Donde Érase una vez en América resulta decepcionante es en su argumento, a pesar de contar con nada menos que seis guionistas para montar la historia. Y es que aquí nos volvemos a encontrar con unos de los puntos más endebles del director, un manierista obsesionado por las formas pero incapaz de dotar de profundidad a sus películas.
Se mire como se mire, el argumento de la película hace aguas por muchas partes. No sólo algunos detalles resultan un tanto inverosímiles, como que Max, una vez convertido en el secretario Bailey, pueda permanecer oculto durante tantos años, sino que toda la historia de la traición de Max parezca sacada de una telenovela barata. Leone recurre a lo más retorcido, jugando con el espectador hasta los minutos finales para sacarse de la manga un truco de prestidigitador con el que justificar e intentar cerrar el relato de manera espectacular. La verosimilitud, como se ve, se queda para otra ocasión.
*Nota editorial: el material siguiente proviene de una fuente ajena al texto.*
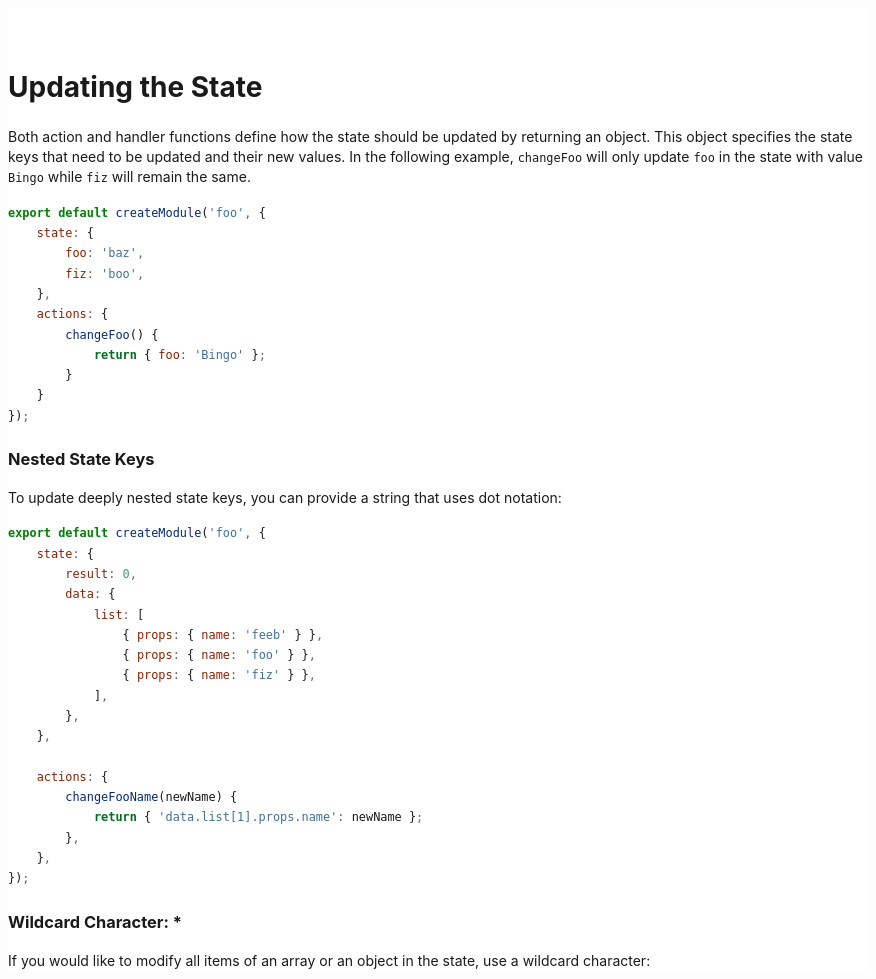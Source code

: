 &nbsp;
&nbsp;

# Updating the State

Both action and handler functions define how the state should be updated by returning an object. This object specifies the state keys that need to be updated and their new values. In the following example, `changeFoo` will only update `foo` in the state with value `Bingo` while `fiz` will remain the same.

```javascript
export default createModule('foo', {
    state: {
        foo: 'baz',
        fiz: 'boo',
    },
    actions: {
        changeFoo() {
            return { foo: 'Bingo' };
        }
    }
});
```

### Nested State Keys
To update deeply nested state keys, you can provide a string that uses dot notation:

```javascript
export default createModule('foo', {
    state: {
        result: 0,
        data: {
            list: [
                { props: { name: 'feeb' } },
                { props: { name: 'foo' } },
                { props: { name: 'fiz' } },
            ],
        },
    },
    
    actions: {
        changeFooName(newName) {
            return { 'data.list[1].props.name': newName };
        },
    },
});
```

### Wildcard Character: *
If you would like to modify all items of an array or an object in the state, use a wildcard character:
Pero no solo la historia está cogida con alfileres, quizá el mayor defecto de la película es que, pesar de su extensión, comprobamos que los personajes principales son puramente superficiales. No conocemos nada de sus familias (salvo la de Max, hacia el final), por ejemplo, o cómo empezaron en el mundo de la delincuencia. El tema de la amistad de Noodles y Max, y sus otros compañeros, daba sin duda para muchísimo más, pero no conocemos apenas nada de ellos, más allá del amor de Noodles hacia Deborah (Jennifer Connelly/Elizabeth McGovern) y los arrebatos de ira de Max. Esto provoca cierto distanciamiento con sus peripecias y el tema de la traición de Max pierde gran parte de su potencial al estar narrado de manera un tanto rígida y presentarse de modo teatral, pero sin alma, debido a que no se llegó a profundizar en la amistad entre Max y Noodles para que pudiéramos vivir más intensamente ese momento crucial.
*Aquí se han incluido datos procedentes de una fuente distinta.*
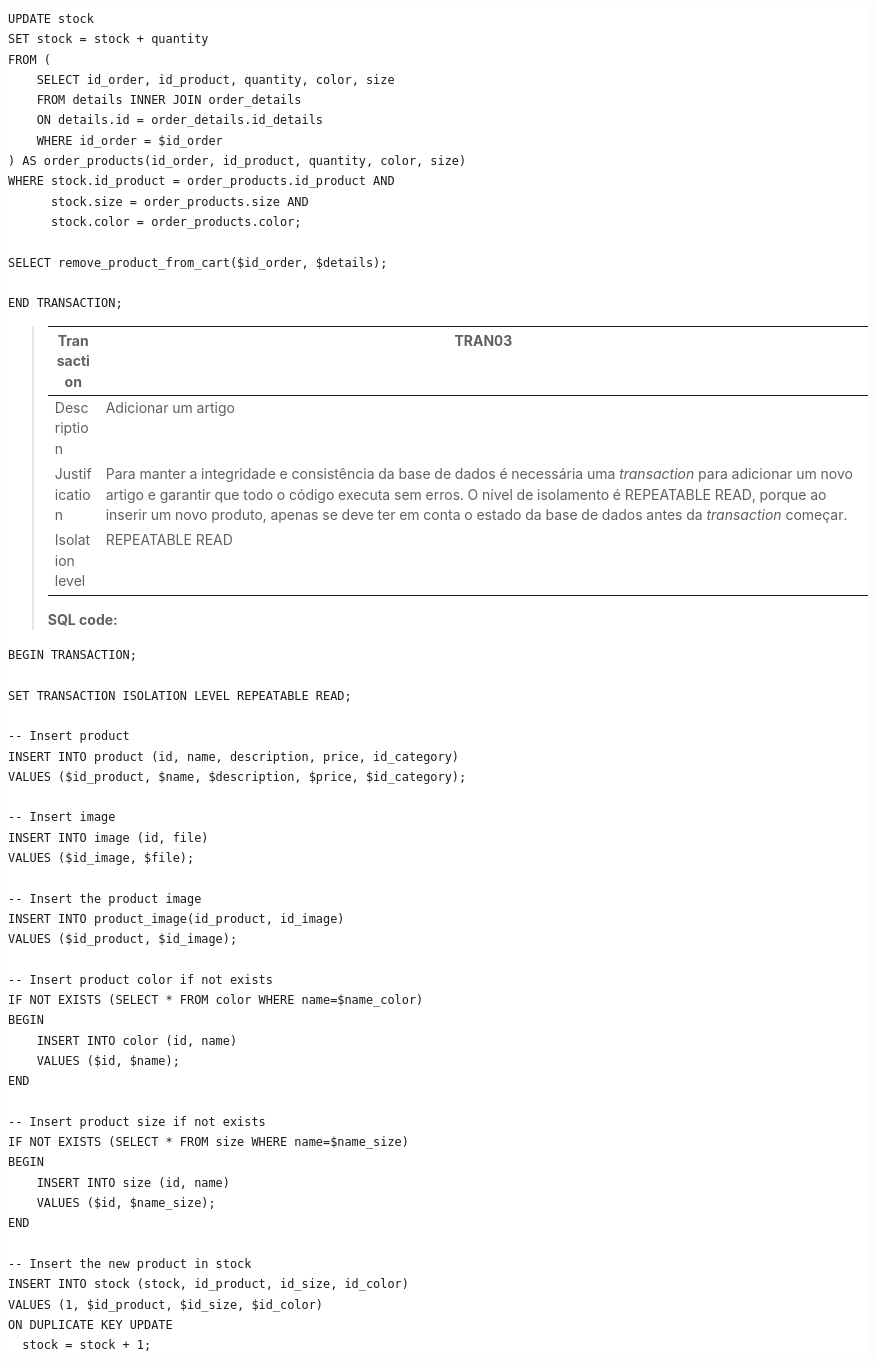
 ```
UPDATE stock
SET stock = stock + quantity 
FROM (
    SELECT id_order, id_product, quantity, color, size
    FROM details INNER JOIN order_details
    ON details.id = order_details.id_details
    WHERE id_order = $id_order
) AS order_products(id_order, id_product, quantity, color, size)
WHERE stock.id_product = order_products.id_product AND
      stock.size = order_products.size AND 
      stock.color = order_products.color;

SELECT remove_product_from_cart($id_order, $details);

END TRANSACTION;
```
>|Transaction|TRAN03|
>|---|---|
>|Description|Adicionar um artigo|
>|Justification|Para manter a integridade e consistência da base de dados é necessária uma *transaction* para adicionar um novo artigo e garantir que todo o código executa sem erros. O nível de isolamento é REPEATABLE READ, porque ao inserir um novo produto, apenas se deve ter em conta o estado da base de dados antes da *transaction* começar.|
>|Isolation level|REPEATABLE READ|
>
>**SQL code:**
```
BEGIN TRANSACTION;

SET TRANSACTION ISOLATION LEVEL REPEATABLE READ;

-- Insert product
INSERT INTO product (id, name, description, price, id_category)
VALUES ($id_product, $name, $description, $price, $id_category);

-- Insert image
INSERT INTO image (id, file)
VALUES ($id_image, $file);

-- Insert the product image
INSERT INTO product_image(id_product, id_image) 
VALUES ($id_product, $id_image);

-- Insert product color if not exists
IF NOT EXISTS (SELECT * FROM color WHERE name=$name_color)
BEGIN
    INSERT INTO color (id, name)
    VALUES ($id, $name);
END

-- Insert product size if not exists
IF NOT EXISTS (SELECT * FROM size WHERE name=$name_size)
BEGIN
    INSERT INTO size (id, name)
    VALUES ($id, $name_size);
END

-- Insert the new product in stock
INSERT INTO stock (stock, id_product, id_size, id_color) 
VALUES (1, $id_product, $id_size, $id_color)
ON DUPLICATE KEY UPDATE
  stock = stock + 1;

```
Incluso, los protagonistas tienden a caernos mal. Max es un loco egoísta, un tipo frío al que se le teme y Noodles, a pesar de ciertos pasajes en que parece humanizarse, es un tipo que no duda en violar salvajemente a la mujer a la que dice amar, con lo que se convierte en ese instante en un ser repulsivo. No sé si era lo que pretendía Sergio Leone o si, dejándose llevar por el efectismo y cierta tendencia a la crudeza (algunas muertes son excesivamente explícitas y violentas) y el sensacionalismo (desnudos femeninos gratuitos), se le fue un tanto la mano en ese detalle.
Un aspecto que se suele destacar de la película es la banda sonora, con algunos temas muy hermosos, es cierto. El problema es que Sergio Leone de nuevo utiliza este recurso de manera abusiva, buscando en todo momento crear un clima sensiblero artificialmente por medio de la música o una puesta en escena demasiado preciosista. El momento del baile de Deborah siendo niña, en la trastienda del bar de sus padres, mientras Noodles la observa fascinado, es tan bonito como uno quiera verlo, pero no deja de resultar una puesta en escena demasiado artificiosa. Es el ejemplo perfecto de esa obsesión del director por crear momentos únicos a base de añadir efectos, de luz, de color, de música, mientras el alma de la película se queda en casi nada.
Érase una vez en América es un film que se deja ver, es verdad, pero que no resiste ni comparaciones ni un análisis riguroso. Es un elaborado paquete de regalo sin casi nada dentro.